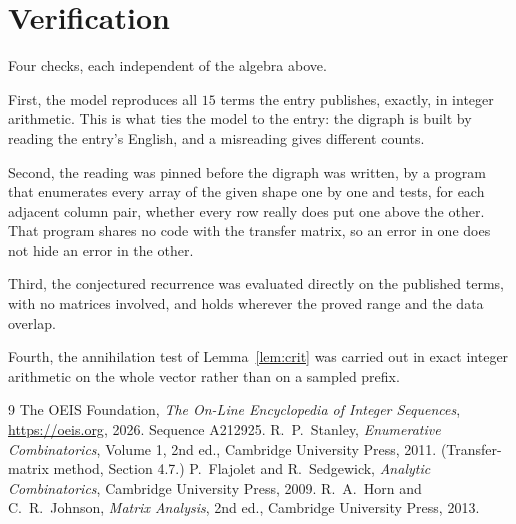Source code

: \documentclass[11pt,a4paper]{article}
\theoremstyle{plain}
\theoremstyle{definition}
\begin{document}
\section{Verification}

Four checks, each independent of the algebra above.

First, the model reproduces all $15$ terms the entry publishes, exactly, in integer
arithmetic. This is what ties the model to the entry: the digraph is built by reading the
entry's English, and a misreading gives different counts.

Second, the reading was pinned before the digraph was written, by a program that enumerates
every array of the given shape one by one and tests, for each adjacent column pair,
whether every row really does put one above the other. That program shares no code with the transfer matrix, so an error in one does not
hide an error in the other.

Third, the conjectured recurrence was evaluated directly on the published terms, with no
matrices involved, and holds wherever the proved range and the data overlap.

Fourth, the annihilation test of Lemma~\ref{lem:crit} was carried out in exact integer
arithmetic on the whole vector rather than on a sampled prefix.

\begin{thebibliography}{9}
 The OEIS Foundation, \emph{The On-Line Encyclopedia of Integer
Sequences}, \url{https://oeis.org}, 2026. Sequence A212925.
 R.~P.~Stanley, \emph{Enumerative Combinatorics}, Volume 1, 2nd ed.,
Cambridge University Press, 2011. (Transfer-matrix method, Section 4.7.)
 P.~Flajolet and R.~Sedgewick, \emph{Analytic Combinatorics}, Cambridge
University Press, 2009.
 R.~A.~Horn and C.~R.~Johnson, \emph{Matrix Analysis}, 2nd ed., Cambridge
University Press, 2013.
\end{thebibliography}
\end{document}
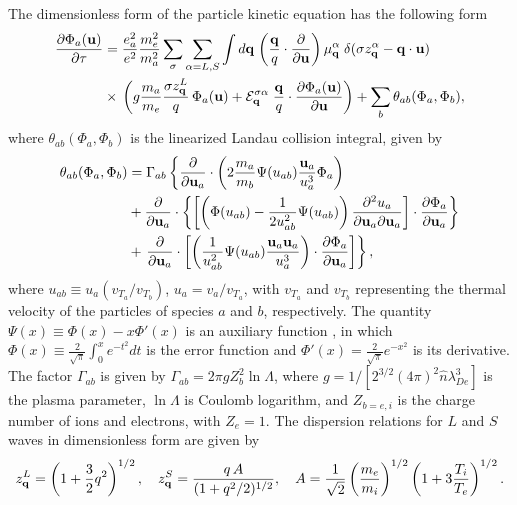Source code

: \documentclass[12pt,a4paper,ruledheader]{report}
\def\calE{{\cal E}}
\begin{document}
The dimensionless form of the particle kinetic equation has the
following form
\begin{equation}
  \begin{split}
    \frac{\partial \Phi_a({\bf u})}{\partial \tau}
    &= \frac{e_a^2}{e^2}\frac{m_e^2}{m_a^2}
    \sum_\sigma\sum_{\alpha=L,S}\int d{\bf q}\;\biggl(\frac{\bf q}{q}
    \cdot\frac{\partial}{\partial{\bf u}}\biggr)\,\mu_{\bf q}^\alpha
    \;\delta(\sigma z_{\bf q}^\alpha-{\bf q}\cdot{\bf u})\\
    & \times\,\biggl(g\frac{m_a}{m_e}\frac{\sigma z_{\bf q}^L}{q}
    \,\Phi_a({\bf u})+\calE_{\bf q}^{\sigma\alpha}
    \;\frac{\bf q}{q}\cdot\frac{\partial \Phi_a({\bf u})}
    {\partial{\bf u}}\biggr)+\sum_b\theta_{ab}(\Phi_a,\Phi_b),
    \label{Feu-evol}
  \end{split}
\end{equation}
where $\theta_{ab}(\Phi_a,\Phi_b)$ is the linearized Landau
collision integral, given by
\begin{equation}
  \begin{split}
     \theta_{ab}(\Phi_a,\Phi_b) &= \Gamma_{ab}\left\{
     \frac{\partial}{\partial{\bf u}_a}\cdot
     \left(2\frac{m_a}{m_b}\Psi(u_{ab})
     \frac{{\bf u}_a}{u^3_a}\Phi_a\right)\right.\\
  &+\frac{\partial}{\partial{\bf u}_a}\cdot
     \left\{\left[\left(\Phi(u_{ab})
     -\frac{1}{2 u_{ab}^2}\Psi(u_{ab})\right)
     \frac{\partial^2u_a}{\partial{\bf u}_a
     \partial{\bf u}_a}\right]\cdot
     \frac{\partial \Phi_a}{\partial{\bf u}_a}\right\}
    \label{eq:coll-lin} \\
  &+\left. \frac{\partial}{\partial{\bf u}_a}\cdot
     \left[\left(\frac{1}{u_{ab}^2}\Psi(u_{ab})
     \frac{{\bf u}_a{\bf u}_a}{u_a^3}\right)\cdot
   \frac{\partial \Phi_a}{\partial{\bf u}_a}\right]\right\},
\end{split}
\end{equation}
where $u_{ab}\equiv u_a (v_{T_a}/v_{T_b})$, $u_a=v_a/v_{T_a}$,
with $v_{T_a}$ and $v_{T_b}$ representing the thermal velocity of
the particles of species $a$ and $b$, respectively. The quantity
$\Psi(x)\equiv\Phi(x)-x\Phi'(x)$ is an auxiliary function \cite{
  Gaffey1976}, in which $\Phi(x) \equiv \frac{2}{\sqrt{\pi}}
\int_0^x e^{-t^2}dt$ is the error function and $\Phi'(x)=
\frac{2}{\sqrt{\pi}}e^{-x^2}$ is its derivative. The factor
$\Gamma_{ab}$ is given by $\Gamma_{ab}=2\pi g Z_b^2 \ln\Lambda $,
where $g=1/[2^{3/2}(4\pi)^2\hat n \lambda_{De}^3]$ is the plasma
parameter, $\ln \Lambda$ is Coulomb logarithm, and $Z_{b=e,i}$ is
the charge number of ions and electrons, with $Z_e=1$.
The dispersion relations for $L$ and $S$ waves in dimensionless
form are given by
\begin{eqnarray*}
  z_{\bf q}^L = \left(1+\frac{3}{2}q^2\right)^{1/2},
 \quad   z_{\bf q}^S = \frac{q\, A}{(1+q^2/2)^{1/2}}, \quad
    A= \frac{1}{\sqrt{2}} \left(\frac{m_e}{m_i}\right)^{1/2}
     \left(1+3\frac{T_i}{T_e}\right)^{1/2}.
\end{eqnarray*}
\end{document}
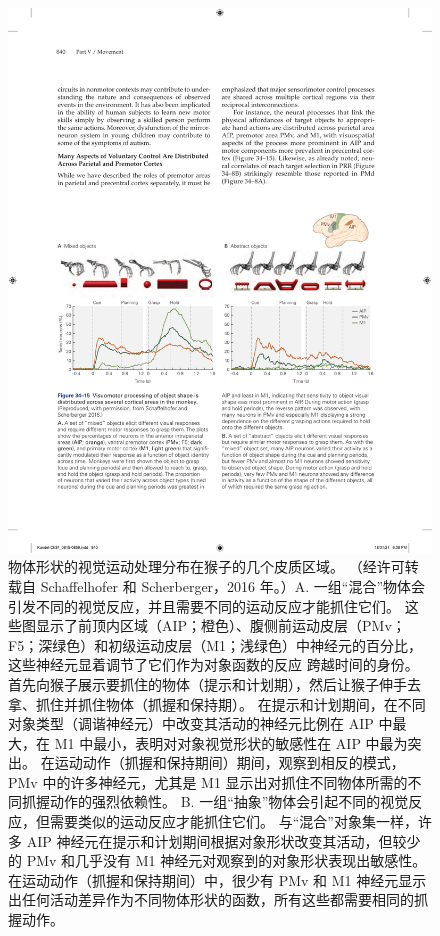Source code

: \begin{figure}[htbp]
	\centering
	\includegraphics[width=0.9\linewidth]{chap34/fig_34_15}
	\caption{物体形状的视觉运动处理分布在猴子的几个皮质区域。 （经许可转载自 Schaffelhofer 和 Scherberger，2016 年。）A. 一组“混合”物体会引发不同的视觉反应，并且需要不同的运动反应才能抓住它们。 这些图显示了前顶内区域（AIP；橙色）、腹侧前运动皮层（PMv；F5；深绿色）和初级运动皮层（M1；浅绿色）中神经元的百分比，这些神经元显着调节了它们作为对象函数的反应 跨越时间的身份。 首先向猴子展示要抓住的物体（提示和计划期），然后让猴子伸手去拿、抓住并抓住物体（抓握和保持期）。 在提示和计划期间，在不同对象类型（调谐神经元）中改变其活动的神经元比例在 AIP 中最大，在 M1 中最小，表明对对象视觉形状的敏感性在 AIP 中最为突出。 在运动动作（抓握和保持期间）期间，观察到相反的模式，PMv 中的许多神经元，尤其是 M1 显示出对抓住不同物体所需的不同抓握动作的强烈依赖性。 B. 一组“抽象”物体会引起不同的视觉反应，但需要类似的运动反应才能抓住它们。 与“混合”对象集一样，许多 AIP 神经元在提示和计划期间根据对象形状改变其活动，但较少的 PMv 和几乎没有 M1 神经元对观察到的对象形状表现出敏感性。 在运动动作（抓握和保持期间）中，很少有 PMv 和 M1 神经元显示出任何活动差异作为不同物体形状的函数，所有这些都需要相同的抓握动作。}
	\label{fig:34_15}
\end{figure}



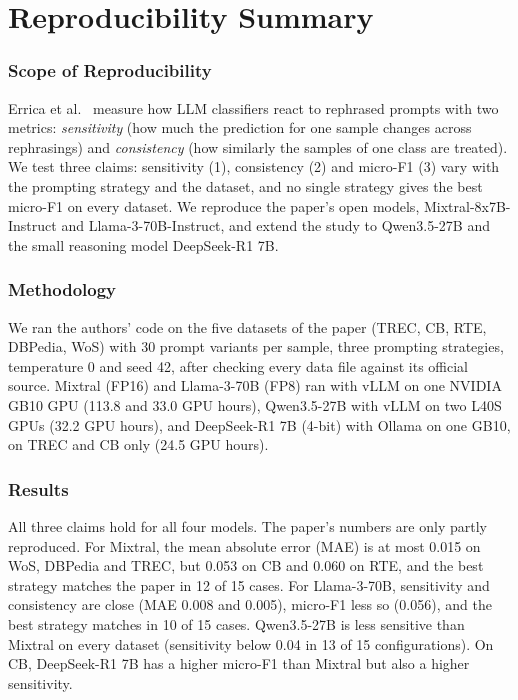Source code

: \section*{\centering Reproducibility Summary}

\subsubsection*{Scope of Reproducibility}

Errica et al.~\cite{Errica:2025} measure how LLM classifiers react to
rephrased prompts with two metrics: \emph{sensitivity} (how much the
prediction for one sample changes across rephrasings) and \emph{consistency}
(how similarly the samples of one class are treated). We test three claims:
sensitivity (1), consistency (2) and micro-F1 (3) vary with the prompting
strategy and the dataset, and no single strategy gives the best micro-F1 on
every dataset. We reproduce the paper's open models, Mixtral-8x7B-Instruct
and Llama-3-70B-Instruct, and extend the study to Qwen3.5-27B and the small
reasoning model DeepSeek-R1 7B.

\subsubsection*{Methodology}

We ran the authors' code on the five datasets of the paper (TREC, CB, RTE,
DBPedia, WoS) with 30 prompt variants per sample, three prompting strategies,
temperature 0 and seed 42, after checking every data file against its official
source. Mixtral (FP16) and Llama-3-70B (FP8) ran with vLLM on one NVIDIA GB10
GPU (113.8 and 33.0 GPU hours), Qwen3.5-27B with vLLM on two L40S GPUs (32.2
GPU hours), and DeepSeek-R1 7B (4-bit) with Ollama on one GB10, on TREC and CB
only (24.5 GPU hours).

\subsubsection*{Results}

All three claims hold for all four models. The paper's numbers are only partly
reproduced. For Mixtral, the mean absolute error (MAE) is at most 0.015 on
WoS, DBPedia and TREC, but 0.053 on CB and 0.060 on RTE, and the best strategy
matches the paper in 12 of 15 cases. For Llama-3-70B, sensitivity and
consistency are close (MAE 0.008 and 0.005), micro-F1 less so (0.056), and the
best strategy matches in 10 of 15 cases. Qwen3.5-27B is less sensitive than
Mixtral on every dataset (sensitivity below 0.04 in 13 of 15 configurations).
On CB, DeepSeek-R1 7B has a higher micro-F1 than Mixtral but also a higher
sensitivity.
--------------------------------------------------
Problem:
Going through the entries above, count the lines that include "DeepSeek" and state only the result.

Reply:
3